The Brandeis Library recently announced four changes regarding borrowing and fines: the new Food for Fines program, general collection, equipment fines and amnesty waivers.

The Food for Fines program is the result of a partnership between the Library and the Brandeis Food Pantry that strives to provide students with access to healthy food options and “raise awareness about resources that are available both at Brandeis and within the greater Waltham community,” according to the Food Pantry’s website

With the Food for Fines program, community members can pay their overdue fines by donating hygiene items or non-perishable food. Each donation erases five dollars of library fines. The program does not apply to SAGE fines and replacement item fees, according to the Food for Fines website. 

In an interview with the Justice, Brenda Cummings, director of Public Services at Brandeis Library, said, “We’ve wanted to do a Food for Fines program for a while now. The problem with doing Food for Fines before this was managing how to get [food] donations [to] off-campus [locations].” 

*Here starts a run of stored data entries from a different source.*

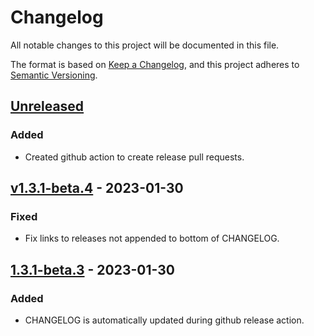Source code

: # Changelog

All notable changes to this project will be documented in this file.

The format is based on [Keep a Changelog](https://keepachangelog.com/en/1.0.0/),
and this project adheres to [Semantic Versioning](https://semver.org/spec/v2.0.0.html).

## [Unreleased]

### Added

- Created github action to create release pull requests.

## [v1.3.1-beta.4] - 2023-01-30

### Fixed

-   Fix links to releases not appended to bottom of CHANGELOG.

## [1.3.1-beta.3] - 2023-01-30

### Added

-   CHANGELOG is automatically updated during github release action.

[Unreleased]: https://github.com/beakerandjake/advent-of-code-runner/compare/v1.3.1-beta.4...HEAD

[v1.3.1-beta.4]: https://github.com/beakerandjake/advent-of-code-runner/compare/1.3.1-beta.3...v1.3.1-beta.4

[1.3.1-beta.3]: https://github.com/beakerandjake/advent-of-code-runner/tree/v1.3.1-beta.3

Cummmings continued, “We were holding off on launching [the program] because the Food Pantry wasn’t launching, but the Food Pantry wasn’t getting any food, so they needed us to launch.” 

“A lot of libraries do Food for Fines during the holiday season,” Cummings explained. “We really wanted Food for Fines to be a year-long thing. With Brandeis being a school of social justice and the recent health and wellness survey coming back with a statistic [that] like 27 percent of students have insecurity about where their food is coming from, this is important.” 

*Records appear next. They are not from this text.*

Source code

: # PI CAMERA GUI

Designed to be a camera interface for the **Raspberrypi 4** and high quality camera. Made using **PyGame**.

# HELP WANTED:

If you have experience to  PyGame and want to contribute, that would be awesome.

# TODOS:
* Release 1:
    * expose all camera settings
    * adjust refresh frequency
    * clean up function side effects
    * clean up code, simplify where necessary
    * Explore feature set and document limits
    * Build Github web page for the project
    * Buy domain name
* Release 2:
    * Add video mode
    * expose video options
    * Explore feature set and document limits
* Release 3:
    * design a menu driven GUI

General collection items include materials from the stacks, media, storage, and recreational reading collection, according to the Brandeis Library website. In the past, returning these items late incurred a 25 cent fee, which has since been removed and been replaced with the Food for Fines Program. “We don’t want to be a place of punitive fines,” Cummings said. 

The Library has also changed its policies on circulating equipment such as chargers, laptops or calculators. Cummings explained, “We’ve had a long battle with equipment fines because it’s balancing having things available for people and ensuring people are not abusing the system.” 

A fee chart that Cummings provided to the Justice highlights the changes made in the equipment fine policy. A large change is a reduction from $5.00 per hour overdue to $0.50 per hour overdue for adapters, cables and chargers. Another example is the change from the $5.00/hour fine to $0.25/hour for calculators and headsets. 

The Library has also implemented a new amnesty model. Previously, the Library permitted borrowers one fine waiver for the entirety of their time at Brandeis. Now, members of the Brandeis community can claim one waiver per semester.

Cummings said the revised fines policies were shared with the Student Union and that Union President Hannah Brown ’19 gave feedback. The policies were also reviewed by the Office of the Provost because they affected University revenue brought in by fine payments. According to Cummings, all changes were accepted as originally proposed.